A cet égard, la mission regrette que les instituts de statistiques n'aient pas procédé à une harmonisation de leurs choix en la matière : selon les études, la tranche d'âge 15-24 ans, 16-25 ans, 16-29 ans ou même 16-35 ans a été privilégiée, ce qui ne permet pas de recouper les diverses informations relatives aux jeunes (emploi, logement, couverture santé, poursuite des études, etc.) et d'avoir une vision globale et cohérente de la réalité des situations.
C'est pourquoi, la mission préconise de fixer, dès à présent, une norme pour l'ensemble des études réalisées pour le compte de l'Etat et des collectivités territoriales , afin que les différentes données statistiques puissent être comparées et permettent d'avoir une vision cohérente et globale de la situation et des conditions de vie des jeunes.
L'objectif est de pouvoir identifier de façon assez précise les différentes composantes de la population des 16-25 ans, selon qu'ils sont scolarisés, étudiants, apprentis, inactifs, demandeurs d'emploi, actifs occupés en emploi aidé ou non. Actuellement, cet exercice est pratiquement impossible à réaliser avec des données récentes et cohérentes. La tranche d'âge 16-25 ans pourrait être conservée , ce qui permettrait de mieux appréhender l'évolution des trajectoires et des situations.
* 11 Auditionné le 31 mars 2009 et auteur de l'article : « Entrer dans la vie adulte : des étapes toujours plus tardives mais resserrées », Economie et statistiques, n° 337-338, 2000.
* 12 Ordonnance n° 59-45 du 6 janvier 1959 portant prolongation de la scolarité obligatoire.
* 13 En 2007, seuls 1,2 % des jeunes âgés de 15 à 19 ans et 22,9 % des 20-24 ans étaient en couple, mariés ou non.
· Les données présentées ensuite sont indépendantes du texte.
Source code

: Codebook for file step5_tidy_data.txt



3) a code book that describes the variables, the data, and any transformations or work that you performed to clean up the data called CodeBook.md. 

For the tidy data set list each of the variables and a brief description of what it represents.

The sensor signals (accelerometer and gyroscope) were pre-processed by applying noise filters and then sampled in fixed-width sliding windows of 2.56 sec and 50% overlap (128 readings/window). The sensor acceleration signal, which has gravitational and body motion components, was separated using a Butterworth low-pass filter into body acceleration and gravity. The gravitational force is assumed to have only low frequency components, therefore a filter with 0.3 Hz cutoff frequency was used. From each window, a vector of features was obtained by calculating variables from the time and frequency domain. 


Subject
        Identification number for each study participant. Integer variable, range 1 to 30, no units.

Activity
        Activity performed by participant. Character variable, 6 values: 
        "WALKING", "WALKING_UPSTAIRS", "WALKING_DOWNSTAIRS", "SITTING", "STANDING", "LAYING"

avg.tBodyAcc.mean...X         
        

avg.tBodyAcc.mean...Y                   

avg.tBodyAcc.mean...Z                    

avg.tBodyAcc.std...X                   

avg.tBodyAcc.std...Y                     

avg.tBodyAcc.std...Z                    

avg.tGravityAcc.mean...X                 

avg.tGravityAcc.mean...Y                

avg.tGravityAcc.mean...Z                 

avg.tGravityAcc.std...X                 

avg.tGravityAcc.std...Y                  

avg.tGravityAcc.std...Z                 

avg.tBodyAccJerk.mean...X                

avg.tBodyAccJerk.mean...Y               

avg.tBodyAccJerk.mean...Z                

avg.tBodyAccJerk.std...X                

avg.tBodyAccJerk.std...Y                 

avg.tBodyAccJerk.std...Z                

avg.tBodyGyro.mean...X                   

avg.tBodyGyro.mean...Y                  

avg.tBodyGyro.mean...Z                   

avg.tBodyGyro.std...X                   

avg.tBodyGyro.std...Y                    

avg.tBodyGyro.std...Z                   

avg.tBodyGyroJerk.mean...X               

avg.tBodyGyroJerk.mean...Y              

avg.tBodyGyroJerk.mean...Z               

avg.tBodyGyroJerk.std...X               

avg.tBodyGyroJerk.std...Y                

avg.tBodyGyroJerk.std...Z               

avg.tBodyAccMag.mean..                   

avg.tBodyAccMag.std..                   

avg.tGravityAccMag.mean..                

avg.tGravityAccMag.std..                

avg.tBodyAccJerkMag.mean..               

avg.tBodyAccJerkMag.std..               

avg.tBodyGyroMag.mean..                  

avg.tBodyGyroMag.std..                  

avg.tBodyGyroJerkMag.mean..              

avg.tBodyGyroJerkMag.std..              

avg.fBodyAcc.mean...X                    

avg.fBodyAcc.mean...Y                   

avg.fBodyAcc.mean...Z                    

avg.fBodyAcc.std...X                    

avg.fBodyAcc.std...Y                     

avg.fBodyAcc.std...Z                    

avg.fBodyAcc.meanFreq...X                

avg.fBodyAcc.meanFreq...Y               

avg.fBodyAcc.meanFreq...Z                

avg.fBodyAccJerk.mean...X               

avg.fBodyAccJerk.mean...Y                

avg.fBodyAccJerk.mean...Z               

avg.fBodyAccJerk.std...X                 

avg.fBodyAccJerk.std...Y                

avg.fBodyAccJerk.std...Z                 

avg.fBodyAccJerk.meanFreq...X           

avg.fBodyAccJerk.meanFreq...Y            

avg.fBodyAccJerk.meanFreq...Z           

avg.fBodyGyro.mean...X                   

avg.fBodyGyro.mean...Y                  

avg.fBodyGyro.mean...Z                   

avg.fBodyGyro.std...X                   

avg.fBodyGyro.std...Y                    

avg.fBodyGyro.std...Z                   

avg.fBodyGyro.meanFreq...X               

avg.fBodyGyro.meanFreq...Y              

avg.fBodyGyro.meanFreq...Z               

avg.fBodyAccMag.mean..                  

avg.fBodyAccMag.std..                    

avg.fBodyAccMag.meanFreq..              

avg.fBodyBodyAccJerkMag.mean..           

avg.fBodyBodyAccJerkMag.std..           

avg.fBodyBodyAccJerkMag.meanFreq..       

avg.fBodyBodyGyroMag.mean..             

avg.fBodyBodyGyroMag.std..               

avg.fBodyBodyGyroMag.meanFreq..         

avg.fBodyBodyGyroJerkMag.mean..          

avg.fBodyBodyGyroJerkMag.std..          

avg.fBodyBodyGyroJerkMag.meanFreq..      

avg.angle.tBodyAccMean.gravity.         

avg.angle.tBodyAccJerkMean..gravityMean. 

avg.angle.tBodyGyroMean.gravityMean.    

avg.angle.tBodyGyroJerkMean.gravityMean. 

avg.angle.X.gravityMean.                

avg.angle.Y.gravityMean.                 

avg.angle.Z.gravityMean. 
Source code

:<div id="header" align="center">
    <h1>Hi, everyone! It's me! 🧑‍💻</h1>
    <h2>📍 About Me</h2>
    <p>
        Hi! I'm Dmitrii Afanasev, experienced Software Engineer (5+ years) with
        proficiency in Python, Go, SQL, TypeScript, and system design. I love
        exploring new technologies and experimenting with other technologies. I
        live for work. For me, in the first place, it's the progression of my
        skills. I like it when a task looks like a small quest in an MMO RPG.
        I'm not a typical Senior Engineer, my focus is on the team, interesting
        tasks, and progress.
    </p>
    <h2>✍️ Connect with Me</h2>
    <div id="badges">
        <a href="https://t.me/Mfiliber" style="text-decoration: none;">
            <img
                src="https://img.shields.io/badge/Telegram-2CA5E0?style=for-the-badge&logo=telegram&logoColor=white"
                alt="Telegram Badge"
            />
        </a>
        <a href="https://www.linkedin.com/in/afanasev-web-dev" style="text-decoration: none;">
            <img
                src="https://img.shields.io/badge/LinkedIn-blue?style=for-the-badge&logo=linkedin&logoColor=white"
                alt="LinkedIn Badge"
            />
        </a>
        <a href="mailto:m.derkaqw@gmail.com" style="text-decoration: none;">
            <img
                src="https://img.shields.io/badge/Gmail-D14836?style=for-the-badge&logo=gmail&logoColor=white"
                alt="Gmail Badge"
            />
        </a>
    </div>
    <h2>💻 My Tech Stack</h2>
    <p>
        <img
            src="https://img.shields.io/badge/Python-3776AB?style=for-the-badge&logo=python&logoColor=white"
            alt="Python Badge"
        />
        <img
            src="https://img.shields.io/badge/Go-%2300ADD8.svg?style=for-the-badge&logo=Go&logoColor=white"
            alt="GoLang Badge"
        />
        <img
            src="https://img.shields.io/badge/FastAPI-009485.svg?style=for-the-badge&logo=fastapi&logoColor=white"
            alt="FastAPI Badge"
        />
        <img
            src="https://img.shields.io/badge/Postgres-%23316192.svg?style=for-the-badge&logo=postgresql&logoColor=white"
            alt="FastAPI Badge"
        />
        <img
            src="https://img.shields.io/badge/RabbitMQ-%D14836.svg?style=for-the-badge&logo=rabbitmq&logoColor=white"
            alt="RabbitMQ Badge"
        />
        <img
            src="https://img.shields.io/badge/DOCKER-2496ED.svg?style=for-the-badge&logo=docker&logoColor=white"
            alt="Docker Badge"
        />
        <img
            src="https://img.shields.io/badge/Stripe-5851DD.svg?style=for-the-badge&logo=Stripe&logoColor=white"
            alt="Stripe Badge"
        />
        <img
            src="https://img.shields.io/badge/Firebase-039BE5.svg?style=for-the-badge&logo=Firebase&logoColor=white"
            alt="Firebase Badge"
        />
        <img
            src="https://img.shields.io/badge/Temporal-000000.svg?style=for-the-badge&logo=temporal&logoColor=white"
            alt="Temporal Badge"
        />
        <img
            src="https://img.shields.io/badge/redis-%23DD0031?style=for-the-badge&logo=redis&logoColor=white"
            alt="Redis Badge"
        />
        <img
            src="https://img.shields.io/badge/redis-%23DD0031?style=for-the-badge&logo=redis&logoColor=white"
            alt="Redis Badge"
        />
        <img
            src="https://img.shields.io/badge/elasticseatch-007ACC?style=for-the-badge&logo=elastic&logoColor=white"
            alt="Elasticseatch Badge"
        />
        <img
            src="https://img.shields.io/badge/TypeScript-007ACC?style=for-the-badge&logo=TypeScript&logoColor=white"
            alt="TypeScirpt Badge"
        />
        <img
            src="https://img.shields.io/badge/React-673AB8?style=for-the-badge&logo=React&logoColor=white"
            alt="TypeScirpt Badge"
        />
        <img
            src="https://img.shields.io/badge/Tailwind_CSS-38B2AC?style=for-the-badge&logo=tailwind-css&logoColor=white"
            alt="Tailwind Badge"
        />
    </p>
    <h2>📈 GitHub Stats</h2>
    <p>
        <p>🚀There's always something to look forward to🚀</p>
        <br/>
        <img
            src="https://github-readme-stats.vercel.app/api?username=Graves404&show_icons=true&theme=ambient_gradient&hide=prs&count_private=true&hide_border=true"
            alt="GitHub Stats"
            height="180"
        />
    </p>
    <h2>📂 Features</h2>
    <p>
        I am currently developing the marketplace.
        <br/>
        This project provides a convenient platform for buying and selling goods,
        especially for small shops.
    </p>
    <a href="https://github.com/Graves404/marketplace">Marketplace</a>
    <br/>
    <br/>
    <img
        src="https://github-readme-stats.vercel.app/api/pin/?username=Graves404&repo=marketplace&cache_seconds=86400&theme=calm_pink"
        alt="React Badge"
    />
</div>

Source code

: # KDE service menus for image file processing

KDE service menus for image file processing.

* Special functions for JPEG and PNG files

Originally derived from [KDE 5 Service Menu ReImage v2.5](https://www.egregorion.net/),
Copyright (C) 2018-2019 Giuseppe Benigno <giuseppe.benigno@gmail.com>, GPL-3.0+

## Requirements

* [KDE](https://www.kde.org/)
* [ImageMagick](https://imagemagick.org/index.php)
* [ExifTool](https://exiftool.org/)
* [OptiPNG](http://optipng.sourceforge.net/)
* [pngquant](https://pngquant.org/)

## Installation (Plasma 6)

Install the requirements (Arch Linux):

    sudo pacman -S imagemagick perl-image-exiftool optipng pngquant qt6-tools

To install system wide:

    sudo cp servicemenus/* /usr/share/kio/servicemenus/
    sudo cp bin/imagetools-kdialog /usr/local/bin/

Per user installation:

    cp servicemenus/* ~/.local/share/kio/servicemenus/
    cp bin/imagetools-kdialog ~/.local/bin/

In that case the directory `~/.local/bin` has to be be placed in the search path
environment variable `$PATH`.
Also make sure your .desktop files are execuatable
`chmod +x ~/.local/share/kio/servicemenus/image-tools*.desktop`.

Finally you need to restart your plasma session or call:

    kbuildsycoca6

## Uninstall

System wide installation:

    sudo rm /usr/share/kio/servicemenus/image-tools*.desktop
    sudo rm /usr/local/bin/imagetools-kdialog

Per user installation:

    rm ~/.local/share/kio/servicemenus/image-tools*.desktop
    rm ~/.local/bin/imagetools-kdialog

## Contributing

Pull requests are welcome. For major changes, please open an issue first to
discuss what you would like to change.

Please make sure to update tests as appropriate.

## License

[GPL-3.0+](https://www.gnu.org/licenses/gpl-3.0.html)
L'âge moyen lors du premier mariage était de 31,5 ans pour les hommes et 29,5 ans pour les femmes.
* 14 En 2008, l'âge moyen de la mère lors de l'arrivée d'un premier enfant avoisine 30 ans et plus d'un enfant sur cinq est né d'une mère âgée de plus de 35 ans.
* 15 L'âge moyen de l'entrée dans le logement est actuellement de 22 ans (21 ans en moyenne pour les filles et 23 ans pour les garçons).
* 16 Carte 12-25 ans de la SNCF.
* 17 Accès gratuit aux musées nationaux pour les jeunes âgés de moins de 26 ans depuis avril 2009.
* 18 Le Livret jeune permet aux jeunes âgés de 12 à 25 ans d'épargner jusqu'à 1 600 euros, rémunérés à 3 % (taux applicable depuis le 1 er mai 2009), nets d'impôts, contre seulement 1,75 % pour le Livret A.
* 19 Et en particulier, Mme Catherine Dumont, membre du Conseil économique, social et environnemental, rapporteure au nom de la section des affaires sociales de l'avis sur « Vingt-cinq ans de politiques d'insertion des jeunes : quel bilan ? », auditionnée le 24 mars 2009.
* 20 Propos de Mlle Margaux Madelon, représentant les Jeunes démocrates, lors de la table ronde du 1 er avril 2009 avec des représentants des jeunes au sein des partis politiques.
* 21 Audition de MM. Jean Chiris, directeur adjoint, et de Jean-Claude Richez, responsable de l'unité de recherche, des études et de la formation, de l'Institut national de la jeunesse et de l'éducation populaire (INJEP), le 30 mars 2009.